This is an account of some of the experiences I had while trying to organize with the Chicago Dyke March Collective (CDMC) in 2009. The main reason I am writing this now is the same reason that I participate in trans activism: I want to see the day when no new names are read at Transgender Day of Remembrance vigils. During my brief stint in CDMC I survived a number of instances of transphobia and misogyny, including the decision of one of the members to put me in a potentially life-threatening situation. Whatever else might be said about CDMC, I do not know any member of the collective who would deny this. Indeed a member of CDMC recently sent me an apology on the behalf of the collective. Even so, if anyone were to have visited CDMC’s web presence at any point during the nearly two years that passed before CDMC so much as apologized, they could have been excused for thinking not only that CDMC welcomed all trans people but also that trans people were part of the collective’s decision-making process. If CDMC’s words are not a narrative, they at least implicate a narrative—a narrative that has no room for a trans woman who was effectively driven from the collective and has yet to see justice. As long as trans people are at risk of entering CDMC unaware of its history, I cannot afford to remain silent.
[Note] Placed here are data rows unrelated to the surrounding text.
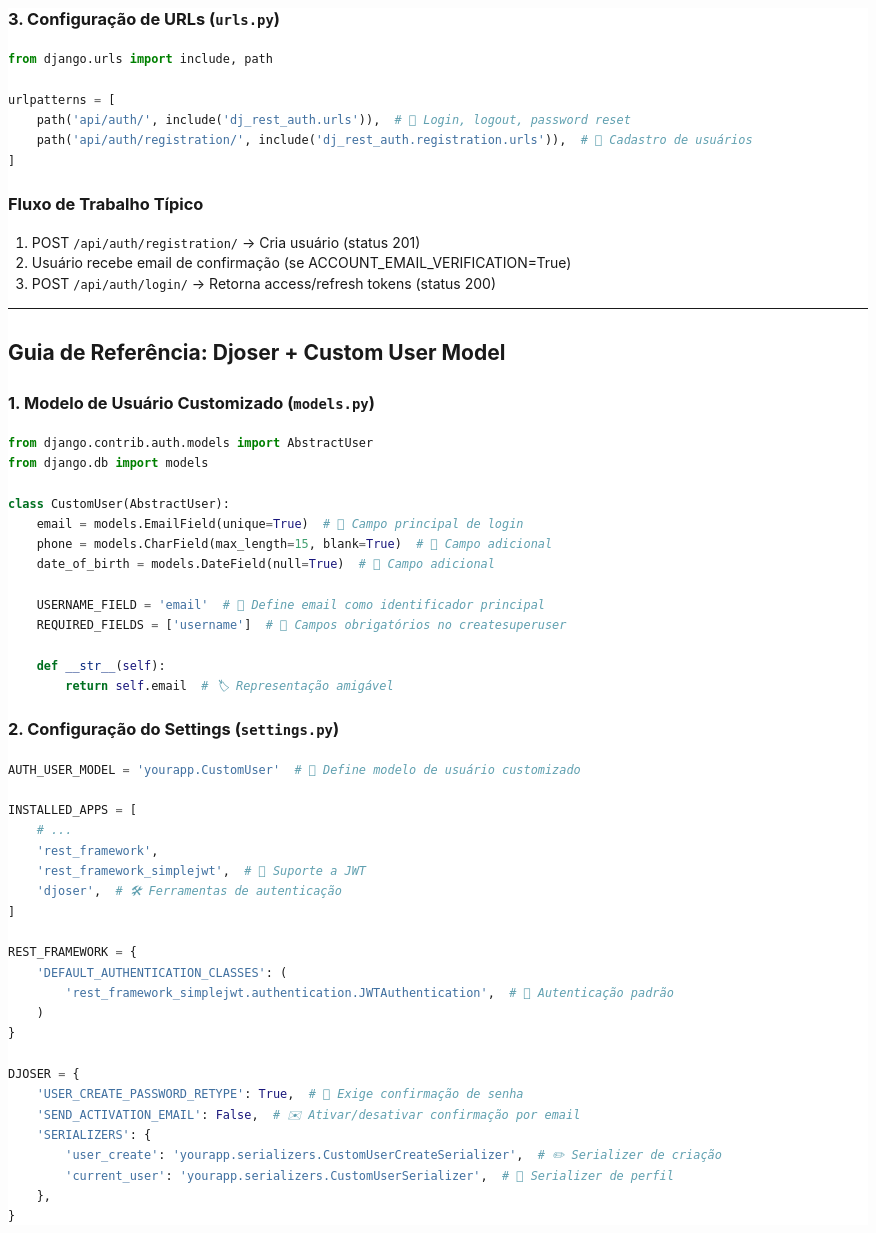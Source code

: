 ### **3. Configuração de URLs (`urls.py`)**
```python
from django.urls import include, path

urlpatterns = [
    path('api/auth/', include('dj_rest_auth.urls')),  # 🔐 Login, logout, password reset
    path('api/auth/registration/', include('dj_rest_auth.registration.urls')),  # 📝 Cadastro de usuários
]
```

### **Fluxo de Trabalho Típico**
1. POST `/api/auth/registration/` → Cria usuário (status 201)
2. Usuário recebe email de confirmação (se ACCOUNT_EMAIL_VERIFICATION=True)
3. POST `/api/auth/login/` → Retorna access/refresh tokens (status 200)

---

## **Guia de Referência: Djoser + Custom User Model**

### **1. Modelo de Usuário Customizado (`models.py`)**
```python
from django.contrib.auth.models import AbstractUser
from django.db import models

class CustomUser(AbstractUser):
    email = models.EmailField(unique=True)  # 📧 Campo principal de login
    phone = models.CharField(max_length=15, blank=True)  # 📱 Campo adicional
    date_of_birth = models.DateField(null=True)  # 🎂 Campo adicional
    
    USERNAME_FIELD = 'email'  # 🔑 Define email como identificador principal
    REQUIRED_FIELDS = ['username']  # 📝 Campos obrigatórios no createsuperuser

    def __str__(self):
        return self.email  # 🏷️ Representação amigável
```

### **2. Configuração do Settings (`settings.py`)**
```python
AUTH_USER_MODEL = 'yourapp.CustomUser'  # 👤 Define modelo de usuário customizado

INSTALLED_APPS = [
    # ...
    'rest_framework',
    'rest_framework_simplejwt',  # 🎫 Suporte a JWT
    'djoser',  # 🛠️ Ferramentas de autenticação
]

REST_FRAMEWORK = {
    'DEFAULT_AUTHENTICATION_CLASSES': (
        'rest_framework_simplejwt.authentication.JWTAuthentication',  # 🔐 Autenticação padrão
    )
}

DJOSER = {
    'USER_CREATE_PASSWORD_RETYPE': True,  # 🔄 Exige confirmação de senha
    'SEND_ACTIVATION_EMAIL': False,  # ✉️ Ativar/desativar confirmação por email
    'SERIALIZERS': {
        'user_create': 'yourapp.serializers.CustomUserCreateSerializer',  # ✏️ Serializer de criação
        'current_user': 'yourapp.serializers.CustomUserSerializer',  # 👤 Serializer de perfil
    },
}
```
My story begins on April 14, 2009. If this date seems familiar to you, faithful reader, it may be that you remember it as the day I came out to myself as a woman. On that day everything fell into place for me. The reason I had long felt inclined to call myself a lesbian was that I was a lesbian or, as I prefer to say now, a woman. Feeling celebratory, I wanted to find other queer women to express my pride with. The Dyke March was by far my favorite part of Pride Weekend (the weekend when folks in Chicago and many other cities around the world commemorate the Stonewall riots, which mark the beginning of the modern queer rights movement), so I felt I would be a good match for the collective. I was not naïve, however. I knew that there had been a history of transphobia in Dyke Marches in general and the Chicago Dyke March in particular. So I decided to look at CDMC’s web site, hoping to find its policy regarding trans people. This is what I found on its Myspace page (and what can still be found on CDMC’s Facebook page and WordPress blog):

Chicago Dyke March is a grassroots mobilization and celebration of dyke, queer, and transgender resilience.

Though I found this encouraging at the time, it was perhaps my first clue that CDMC had a structural problem. I might have just come out to myself as a woman, but I had known for more than four years that I was not a man, and so I had already long been involved in queer and trans activism. On at least one occasion the Queer and Trans Caucus of the Chicagoland Anarchist Network, one of the groups I worked with, had had a very visible presence in Dyke March. Despite this I had never once known a CDMC member to invite members of the groups I worked with to help with the planning. Indeed it seemed to me that the general perception among the activists I worked with was that the collective was only open to dykes. But with hindsight being better than foresight I quickly sent the collective an e-mail, asking to be involved.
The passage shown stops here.